SuSE 8.2 nfsserver start script excerpt (the nfslock daemon is started
before execution of this script):
PARAMS=3
test "$USE_KERNEL_NFSD_NUMBER" -gt 0 && PARAMS="$USE_KERNEL_NFSD_NUMBER"
echo -n "Starting kernel based NFS server"
/usr/sbin/exportfs -r
/usr/sbin/rpc.nfsd $PARAMS
startproc /usr/sbin/rpc.mountd
--
Matthias 'NFS sucks some days' Andree
-------------------------------------------------------
This SF.Net email is sponsored by: INetU
Attention Web Developers & Consultants: Become An INetU Hosting Partner.
Refer Dedicated Servers. We Manage Them. You Get 10% Monthly Commission!
INetU Dedicated Managed Hosting http://www.inetu.net/partner/index.php
_______________________________________________
NFS maillist - [email protected]
https://lists.sourceforge.net/lists/listinfo/nfs
There are a number of things that can cause stale NFS file handles on
all clients with file systems mounted from the server when the server
reboots - they include:
The device on the server containing the file system changes e.g. change
of SCSI ID.
The file system not being mounted on the server when exported i.e. the
'wrong' file system is exported.
The contents of /var/lib/nfs/rmtab being missing or corrupt. If a
client's entry is missing in rmtab after a server reboot, then the
server no nothing about the clients clain to have mounetd the file
system - and gives a stale NFS file handle.

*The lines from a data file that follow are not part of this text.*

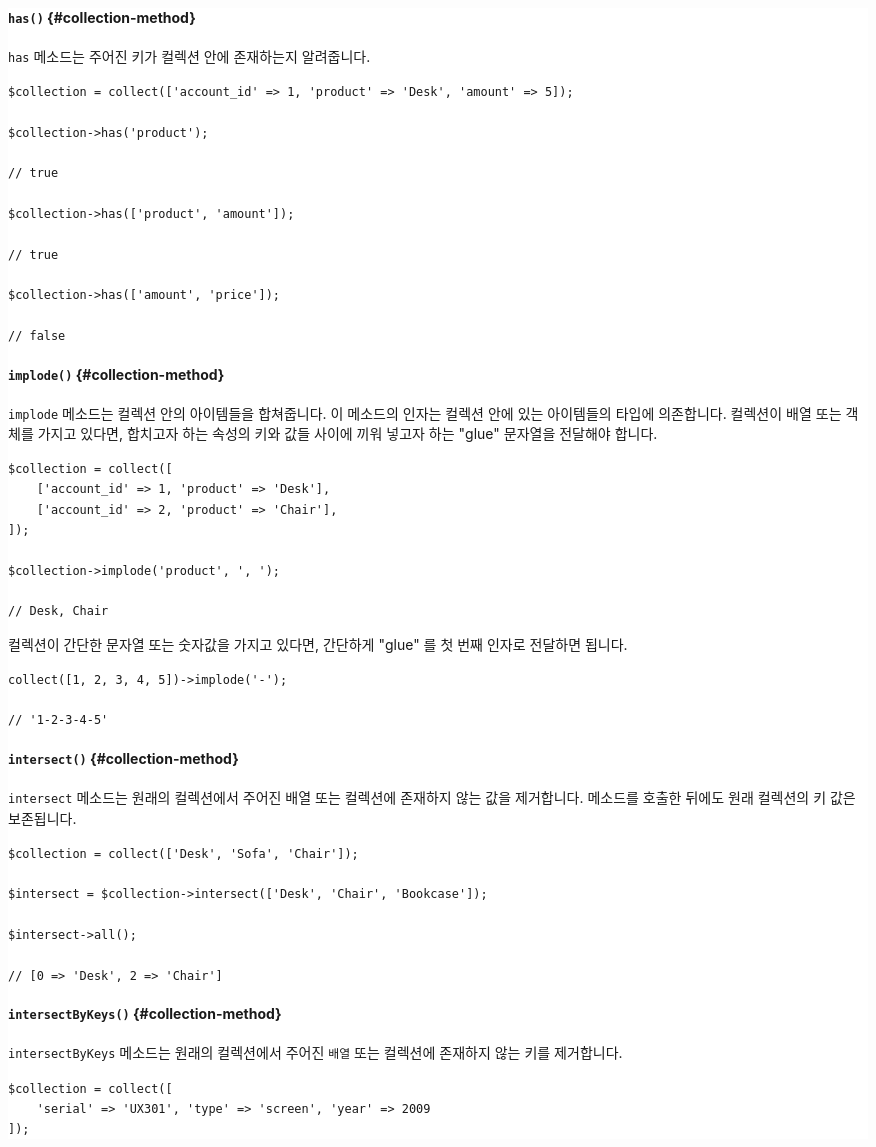 <a name="method-has"></a>
#### `has()` {#collection-method}

`has` 메소드는 주어진 키가 컬렉션 안에 존재하는지 알려줍니다.

    $collection = collect(['account_id' => 1, 'product' => 'Desk', 'amount' => 5]);

    $collection->has('product');

    // true

    $collection->has(['product', 'amount']);

    // true

    $collection->has(['amount', 'price']);

    // false

<a name="method-implode"></a>
#### `implode()` {#collection-method}

`implode` 메소드는 컬렉션 안의 아이템들을 합쳐줍니다. 이 메소드의 인자는 컬렉션 안에 있는 아이템들의 타입에 의존합니다. 컬렉션이 배열 또는 객체를 가지고 있다면, 합치고자 하는 속성의 키와 값들 사이에 끼워 넣고자 하는 "glue" 문자열을 전달해야 합니다.

    $collection = collect([
        ['account_id' => 1, 'product' => 'Desk'],
        ['account_id' => 2, 'product' => 'Chair'],
    ]);

    $collection->implode('product', ', ');

    // Desk, Chair

컬렉션이 간단한 문자열 또는 숫자값을 가지고 있다면, 간단하게 "glue" 를 첫 번째 인자로 전달하면 됩니다.

    collect([1, 2, 3, 4, 5])->implode('-');

    // '1-2-3-4-5'

<a name="method-intersect"></a>
#### `intersect()` {#collection-method}

`intersect` 메소드는 원래의 컬렉션에서 주어진 배열 또는 컬렉션에 존재하지 않는 값을 제거합니다. 메소드를 호출한 뒤에도 원래 컬렉션의 키 값은 보존됩니다.

    $collection = collect(['Desk', 'Sofa', 'Chair']);

    $intersect = $collection->intersect(['Desk', 'Chair', 'Bookcase']);

    $intersect->all();

    // [0 => 'Desk', 2 => 'Chair']

<a name="method-intersectbykeys"></a>
#### `intersectByKeys()` {#collection-method}

`intersectByKeys` 메소드는 원래의 컬렉션에서 주어진 `배열` 또는 컬렉션에 존재하지 않는 키를 제거합니다.

    $collection = collect([
        'serial' => 'UX301', 'type' => 'screen', 'year' => 2009
    ]);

As you didn't change anything between reboots, then I guess it could be
the last case a bove.
Matthias Andree wrote:
>
> Hi,
>
> I rebooted one of my NFS servers (no configuration changed), and when it
> came back up, all clients that had the exported file system mounted
> (NFSv3 hard mount) reported stale NFS file handles, for the file system
> root and for files within. The STALE error travelled across the wire
> according to ethereal.
>
> The server system runs SuSE Linux 8.2, they ship a 2.4.20 kernel with
> some patches (POSIX ACL stuff, SuSE claim it's Solaris compatible,
> haven't tested yet). Their start script is below.
>
> The clients run SuSE Linux 8.1 with a patched 2.4.19 (no ACL stuff). The
> server configuration wasn't changed across the reboot except for
> replacing a SCSI terminator (I borrowed one I gave back when my own
> arrived.)
>
> Is there any known issue with NFS-exporting file systems that are hosted
> in LVM volumes? Is there an issue with SuSE's ACL patches?
>
> How is the file handle obtained and under what circumstances will it
> become stale after a reboot? SuSE's RPM on the server is
> nfs-utils-1.0.1-89.
>
> I was under the impression that rebooting a server into the same
> configuration would NOT give stale NFS file handles, in fact, this has
> worked before with a SuSE Linux 8.1 server (but that one didn't use LVM
> either, so there are two -- for me inseparable -- major differences
> here.)
>
> Sometimes on frustrated days like these I think I should just replace
> this Linux NFS with Solaris. :-/
>
> Can somebody point me to documents about NFS file handle internals or
> try to explain the situation? Testing directions are welcome, as are
> "kill LVM" or "kill ACL patches", the server isn't in production yet, so
> there's still time to fix things for good. (Even kill SuSE, replace with
> Debian/RedHat is an acceptable suggestion if there are technical
> reasons.)
>
> I also wonder if NFS clients should have a "masochistically_hard" mount
> options that issue SIGKILL to processes that use stale NFS file handles,
> I could use this...
>
> SuSE 8.2 nfsserver start script excerpt (the nfslock daemon is started
> before execution of this script):
>
> PARAMS=3
> test "$USE_KERNEL_NFSD_NUMBER" -gt 0 && PARAMS="$USE_KERNEL_NFSD_NUMBER"
>
> echo -n "Starting kernel based NFS server"
> /usr/sbin/exportfs -r
> /usr/sbin/rpc.nfsd $PARAMS
> startproc /usr/sbin/rpc.mountd
>
> --
> Matthias 'NFS sucks some days' Andree
>
> -------------------------------------------------------
> This SF.Net email is sponsored by: INetU
> Attention Web Developers & Consultants: Become An INetU Hosting Partner.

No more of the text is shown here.